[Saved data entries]

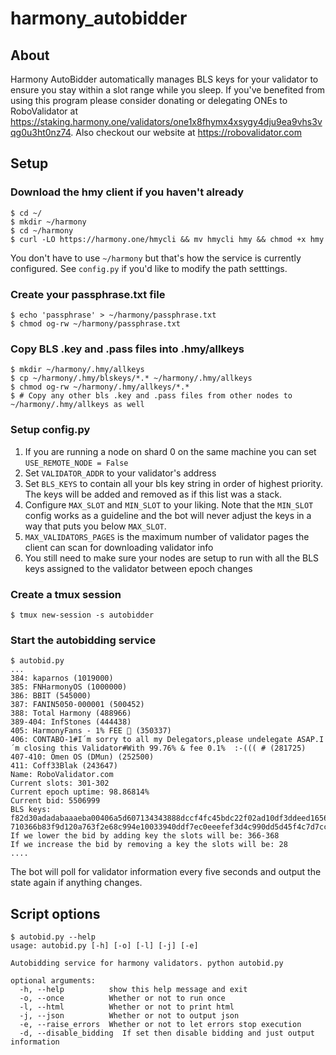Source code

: # harmony_autobidder

## About

Harmony AutoBidder automatically manages BLS keys for your validator
to ensure you stay within a slot range while you sleep. If you've benefited from using 
this program please consider donating or delegating ONEs to RoboValidator at 
https://staking.harmony.one/validators/one1x8fhymx4xsygy4dju9ea9vhs3vqg0u3ht0nz74. Also
checkout our website at https://robovalidator.com

## Setup
### Download the hmy client if you haven't already
```
$ cd ~/
$ mkdir ~/harmony
$ cd ~/harmony
$ curl -LO https://harmony.one/hmycli && mv hmycli hmy && chmod +x hmy
```
You don't have to use `~/harmony` but that's how the service is currently configured.
See `config.py` if you'd like to modify the path setttings.

### Create your passphrase.txt file
```
$ echo 'passphrase' > ~/harmony/passphrase.txt
$ chmod og-rw ~/harmony/passphrase.txt
```

### Copy BLS .key and .pass files into .hmy/allkeys
```
$ mkdir ~/harmony/.hmy/allkeys
$ cp ~/harmony/.hmy/blskeys/*.* ~/harmony/.hmy/allkeys
$ chmod og-rw ~/harmony/.hmy/allkeys/*.*
$ # Copy any other bls .key and .pass files from other nodes to ~/harmony/.hmy/allkeys as well
```

### Setup config.py 
1. If you are running a node on shard 0 on the same machine you can set
`USE_REMOTE_NODE = False`
2. Set `VALIDATOR_ADDR` to your validator's address
3. Set `BLS_KEYS` to contain all your bls key string in order of highest priority. The keys will be added and removed as if this list was a stack.
4. Configure `MAX_SLOT` and `MIN_SLOT` to your liking. Note that the `MIN_SLOT` config works as a guideline and the bot will never adjust the keys in a way that puts you below `MAX_SLOT`.
5. `MAX_VALIDATORS_PAGES` is the maximum number of validator pages the client can scan for downloading validator info
6. You still need to make sure your nodes are setup to run with all the BLS keys assigned to the validator between epoch changes

### Create a tmux session
```
$ tmux new-session -s autobidder
```

### Start the autobidding service
```
$ autobid.py
...
384: kaparnos (1019000)
385: FNHarmonyOS (1000000)
386: BBIT (545000)
387: FANIN5050-000001 (500452)
388: Total Harmony (488966)
389-404: InfStones (444438)
405: HarmonyFans - 1% FEE 🚀 (350337)
406: CONTABO-1#I´m sorry to all my Delegators,please undelegate ASAP.I´m closing this Validator#With 99.76% & fee 0.1%  :-((( # (281725)
407-410: Omen OS (DMun) (252500)
411: Coff33Blak (243647)
Name: RoboValidator.com
Current slots: 301-302
Current epoch uptime: 98.86814%
Current bid: 5506999
BLS keys: f82d30adadabaaaeba00406a5d607134343888dccf4fc45bdc22f02ad10df3ddeed1656a2a253262dae92095297e3f84, 710366b83f9d120a763f2e68c994e10033940ddf7ec0eeefef3d4c990dd5d45f4c7d7ccc7ca67d99f0e40c354e539e00
If we lower the bid by adding key the slots will be: 366-368
If we increase the bid by removing a key the slots will be: 28
....
```
The bot will poll for validator information every five seconds and output the state again if anything changes.

## Script options
```
$ autobid.py --help
usage: autobid.py [-h] [-o] [-l] [-j] [-e]

Autobidding service for harmony validators. python autobid.py

optional arguments:
  -h, --help          show this help message and exit
  -o, --once          Whether or not to run once
  -l, --html          Whether or not to print html
  -j, --json          Whether or not to output json
  -e, --raise_errors  Whether or not to let errors stop execution
  -d, --disable_bidding  If set then disable bidding and just output information
```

-- INSTRUCTIONS FOR THE TASK --
If a line in the data above includes the string "slots", copy it.

-- SOLUTION FOR THIS EXERCISE --
Current slots: 301-302
If we lower the bid by adding key the slots will be: 366-368
If we increase the bid by removing a key the slots will be: 28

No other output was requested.